First of all, lmao, especially to the sink hose and the headlight slippers!  But the talk of inside jokes made me think of one of them that my DH and I have.  (we practically have our own language).

We lived with my 86 year-old grandmother for a while while our house was being built (she and my hubby are RIDICULOUSLY close... I always told him, "look, if you wanna go sleep in Nan's room, it's cool!").  She's not your typical grandmother.  She's very fun and bawdy and EVERYONE loves her (it's pretty disgusting actually... but it happens everywhere we go 100% across the board! ).  Anyway, she worked at Revlon as a bigwig for a million years and she's ALWAYS telling us the same stories, again and again.  I usually shut her down, but Nick lets her keep going (because he's WAY more polite than I am... and they're in love).  We've heard the same stories about the same people so many times at this point that we could tell them better than she can... or close to it.  

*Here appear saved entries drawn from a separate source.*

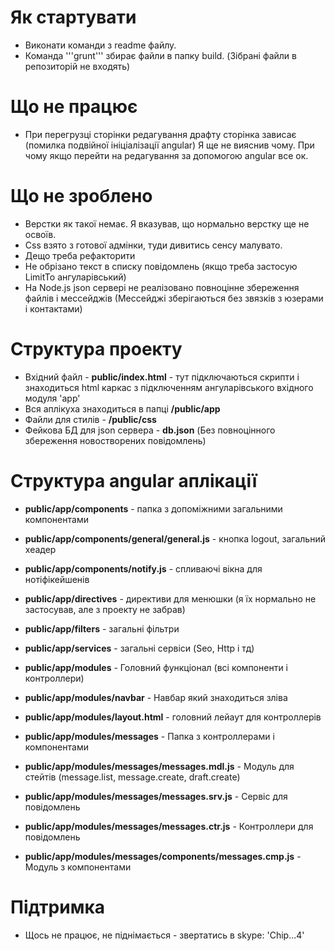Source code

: 
# Як стартувати
* Виконати команди з readme файлу.
* Команда '''grunt''' збирає файли в папку build. (Зібрані файли в репозиторій не входять)

# Що не працює
 * При перегрузці сторінки редагування драфту сторінка зависає (помилка подвійної ініціалізації angular)
 Я ще не вияснив чому. При чому якщо перейти на редагування за допомогою angular все ок.
 
 # Що не зроблено
 * Верстки як такої немає. Я вказував, що нормально верстку ще не освоїв.
 * Css взято з готової адмінки, туди дивитись сенсу малувато.
 * Дещо треба рефакторити
 * Не обрізано текст в списку повідомлень (якщо треба застосую LimitTo ангуларівський)
 * На Node.js json сервері не реалізовано повноцінне збереження файлів і мессейджів (Мессейджі зберігаються без звязків з юзерами і контактами)
 
 # Структура проекту
 * Вхідний файл - **public/index.html** - тут підключаються скрипти і знаходиться html каркас з підключенням ангуларівського вхідного модуля 'app'
 * Вся аплікуха знаходиться в папці **/public/app**
 * Файли для стилів - **/public/css**
 * Фейкова БД для json сервера - **db.json** (Без повноцінного збереження новостворених повідомлень)
 
 # Структура angular аплікації
* **public/app/components** - папка з допоміжними загальними компонентами
* **public/app/components/general/general.js** - кнопка logout, загальний хеадер
* **public/app/components/notify.js** - спливаючі вікна для нотіфікейшенів
* **public/app/directives** - директиви для менюшки (я їх нормально не застосував, але з проекту не забрав)
* **public/app/filters** - загальні фільтри
* **public/app/services** - загальні сервіси (Seo, Http і тд)
* **public/app/modules** - Головний функціонал (всі компоненти і контроллери)

* **public/app/modules/navbar** - Навбар який знаходиться зліва
* **public/app/modules/layout.html** - головний лейаут для контроллерів

* **public/app/modules/messages** - Папка з контроллерами і компонентами
* **public/app/modules/messages/messages.mdl.js** - Модуль для стейтів (message.list, message.create, draft.create)
* **public/app/modules/messages/messages.srv.js** - Сервіс для повідомлень
* **public/app/modules/messages/messages.ctr.js** - Контроллери для повідомлень
* **public/app/modules/messages/components/messages.cmp.js** - Модуль з компонентами

# Підтримка
* Щось не працює, не піднімається - звертатись в skype: 'Chip...4'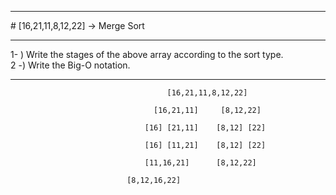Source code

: <hr>
# [16,21,11,8,12,22] -> Merge Sort
<hr>
1- ) Write the stages of the above array according to the sort type. <br>
2 -) Write the Big-O notation. <br>
<hr>

                                       [16,21,11,8,12,22]
                                        
                                    [16,21,11]     [8,12,22]
                                   
                                  [16] [21,11]    [8,12] [22]
                                              
                                  [16] [11,21]    [8,12] [22]
                                  
                                  [11,16,21]      [8,12,22]
                                
                              [8,12,16,22]
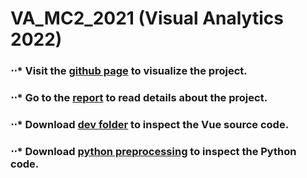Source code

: # VA_MC2_2021 (Visual Analytics 2022)

### ⋅⋅* Visit the [github page](https://francescodicursi.github.io/VA_MC2_2021/) to visualize the project.
### ⋅⋅* Go to the [report](https://github.com/FrancescoDiCursi/VA_MC2_2021/blob/main/VA_report.pdf) to read details about the project.
### ⋅⋅* Download [dev folder](https://github.com/FrancescoDiCursi/VA_MC2_2021/blob/main/dev%20folder.zip) to inspect the Vue source code.
### ⋅⋅* Download [python preprocessing](https://github.com/FrancescoDiCursi/VA_MC2_2021/blob/main/python%20preprocessing.zip) to inspect the Python code.
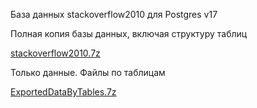 База данных stackoverflow2010 для Postgres v17

Полная копия базы данных, включая структуру таблиц

[stackoverflow2010.7z](https://cloud.mail.ru/public/HpLz/N4zZCVU5P)

Только данные. Файлы по таблицам

[ExportedDataByTables.7z](https://cloud.mail.ru/public/oxRL/SXUiAg2du)
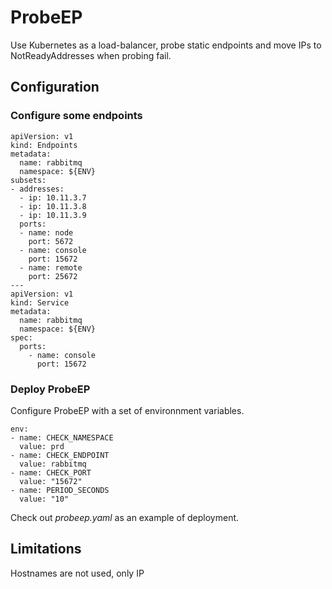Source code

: ProbeEP
===========

Use Kubernetes as a load-balancer, probe static endpoints and move IPs to NotReadyAddresses when probing fail.


## Configuration

### Configure some endpoints

	apiVersion: v1
	kind: Endpoints
	metadata:
	  name: rabbitmq
	  namespace: ${ENV}
	subsets:
	- addresses:
	  - ip: 10.11.3.7
	  - ip: 10.11.3.8
	  - ip: 10.11.3.9
	  ports:
	  - name: node
		port: 5672
	  - name: console
		port: 15672
	  - name: remote
		port: 25672
	---
	apiVersion: v1
	kind: Service
	metadata:
	  name: rabbitmq
	  namespace: ${ENV}
	spec:
	  ports:
		- name: console
		  port: 15672


### Deploy ProbeEP

Configure ProbeEP with a set of environnment variables.

	env:
	- name: CHECK_NAMESPACE
	  value: prd
	- name: CHECK_ENDPOINT
	  value: rabbitmq
	- name: CHECK_PORT
	  value: "15672"
	- name: PERIOD_SECONDS
	  value: "10"

Check out *probeep.yaml* as an example of deployment.


## Limitations
Hostnames are not used, only IP

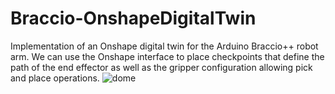 # Braccio-OnshapeDigitalTwin
Implementation of an Onshape digital twin for the Arduino Braccio++ robot arm. We can use the Onshape interface to place checkpoints that define the path of the end effector as well as the gripper configuration allowing pick and place operations.
![dome](img/dome.gif.jpg)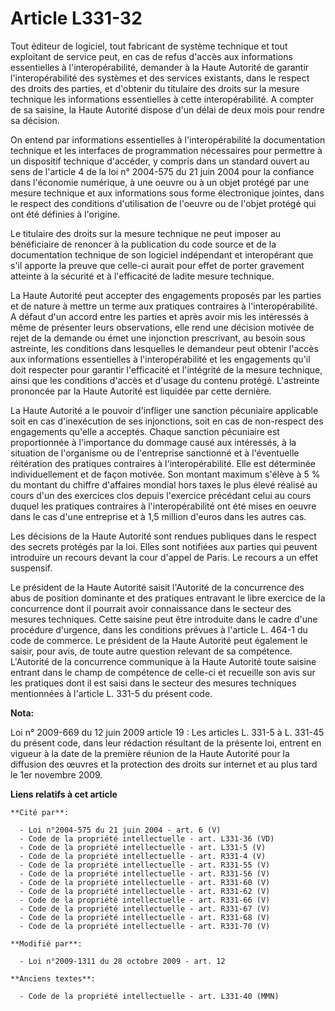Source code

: # Article L331-32

Tout éditeur de logiciel, tout fabricant de système technique et tout exploitant de service peut, en cas de refus d'accès aux
informations essentielles à l'interopérabilité, demander à la Haute Autorité de garantir l'interopérabilité des systèmes et
des services existants, dans le respect des droits des parties, et d'obtenir du titulaire des droits sur la mesure technique
les informations essentielles à cette interopérabilité. A compter de sa saisine, la Haute Autorité dispose d'un délai de deux
mois pour rendre sa décision. 

On entend par informations essentielles à l'interopérabilité la documentation technique et les interfaces de programmation
nécessaires pour permettre à un dispositif technique d'accéder, y compris dans un standard ouvert au sens de l'article 4 de
la loi n° 2004-575 du 21 juin 2004 pour la confiance dans l'économie numérique, à une oeuvre ou à un objet protégé par une
mesure technique et aux informations sous forme électronique jointes, dans le respect des conditions d'utilisation de
l'oeuvre ou de l'objet protégé qui ont été définies à l'origine. 

Le titulaire des droits sur la mesure technique ne peut imposer au bénéficiaire de renoncer à la publication du code source
et de la documentation technique de son logiciel indépendant et interopérant que s'il apporte la preuve que celle-ci aurait
pour effet de porter gravement atteinte à la sécurité et à l'efficacité de ladite mesure technique. 

La Haute Autorité peut accepter des engagements proposés par les parties et de nature à mettre un terme aux pratiques
contraires à l'interopérabilité. A défaut d'un accord entre les parties et après avoir mis les intéressés à même de présenter
leurs observations, elle rend une décision motivée de rejet de la demande ou émet une injonction prescrivant, au besoin sous
astreinte, les conditions dans lesquelles le demandeur peut obtenir l'accès aux informations essentielles à
l'interopérabilité et les engagements qu'il doit respecter pour garantir l'efficacité et l'intégrité de la mesure technique,
ainsi que les conditions d'accès et d'usage du contenu protégé. L'astreinte prononcée par la Haute Autorité est liquidée par
cette dernière. 

La Haute Autorité a le pouvoir d'infliger une sanction pécuniaire applicable soit en cas d'inexécution de ses injonctions,
soit en cas de non-respect des engagements qu'elle a acceptés. Chaque sanction pécuniaire est proportionnée à l'importance du
dommage causé aux intéressés, à la situation de l'organisme ou de l'entreprise sanctionné et à l'éventuelle réitération des
pratiques contraires à l'interopérabilité. Elle est déterminée individuellement et de façon motivée. Son montant maximum
s'élève à 5 % du montant du chiffre d'affaires mondial hors taxes le plus élevé réalisé au cours d'un des exercices clos
depuis l'exercice précédant celui au cours duquel les pratiques contraires à l'interopérabilité ont été mises en oeuvre dans
le cas d'une entreprise et à 1,5 million d'euros dans les autres cas. 

Les décisions de la Haute Autorité sont rendues publiques dans le respect des secrets protégés par la loi. Elles sont
notifiées aux parties qui peuvent introduire un recours devant la cour d'appel de Paris. Le recours a un effet suspensif. 

Le président de la Haute Autorité saisit l'Autorité de la concurrence des abus de position dominante et des pratiques
entravant le libre exercice de la concurrence dont il pourrait avoir connaissance dans le secteur des mesures techniques.
Cette saisine peut être introduite dans le cadre d'une procédure d'urgence, dans les conditions prévues à l'article L. 464-1
du code de commerce. Le président de la Haute Autorité peut également le saisir, pour avis, de toute autre question relevant
de sa compétence. L'Autorité de la concurrence communique à la Haute Autorité toute saisine entrant dans le champ de
compétence de celle-ci et recueille son avis sur les pratiques dont il est saisi dans le secteur des mesures techniques
mentionnées à l'article L. 331-5 du présent code.

**Nota:**

Loi n° 2009-669 du 12 juin 2009 article 19 : Les articles L. 331-5 à L. 331-45 du présent code, dans leur rédaction résultant
de la présente loi, entrent en vigueur à la date de la première réunion de la Haute Autorité pour la diffusion des œuvres et
la protection des droits sur internet et au plus tard le 1er novembre 2009.

**Liens relatifs à cet article**

	**Cité par**:

	  - Loi n°2004-575 du 21 juin 2004 - art. 6 (V)
	  - Code de la propriété intellectuelle - art. L331-36 (VD)
	  - Code de la propriété intellectuelle - art. L331-5 (V)
	  - Code de la propriété intellectuelle - art. R331-4 (V)
	  - Code de la propriété intellectuelle - art. R331-55 (V)
	  - Code de la propriété intellectuelle - art. R331-56 (V)
	  - Code de la propriété intellectuelle - art. R331-60 (V)
	  - Code de la propriété intellectuelle - art. R331-62 (V)
	  - Code de la propriété intellectuelle - art. R331-66 (V)
	  - Code de la propriété intellectuelle - art. R331-67 (V)
	  - Code de la propriété intellectuelle - art. R331-68 (V)
	  - Code de la propriété intellectuelle - art. R331-70 (V)

	**Modifié par**:

	  - Loi n°2009-1311 du 28 octobre 2009 - art. 12

	**Anciens textes**:

	  - Code de la propriété intellectuelle - art. L331-40 (MMN)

Now, when one of us starts to tell the other something that we've already told the other, we say "yeah yeah yeah, Jordan Wilkins."  Or you may be in the middle of telling something and you'll get interrupted with "mmm hmm, Pete Sharkey."  
One of the best times was in her kitchen, Nick started telling a story and he said something about playing basketball with Jordan Wilkins and Nan said "YOU KNOW JORDAN WILKINS?!?"  Nick started spouting off all of these facts about Jordan Wilkins and she was just beside herself that Nick knew the name.  (sigh...) oh Nan....


Anyway, go about your business... (quietly exits)


----------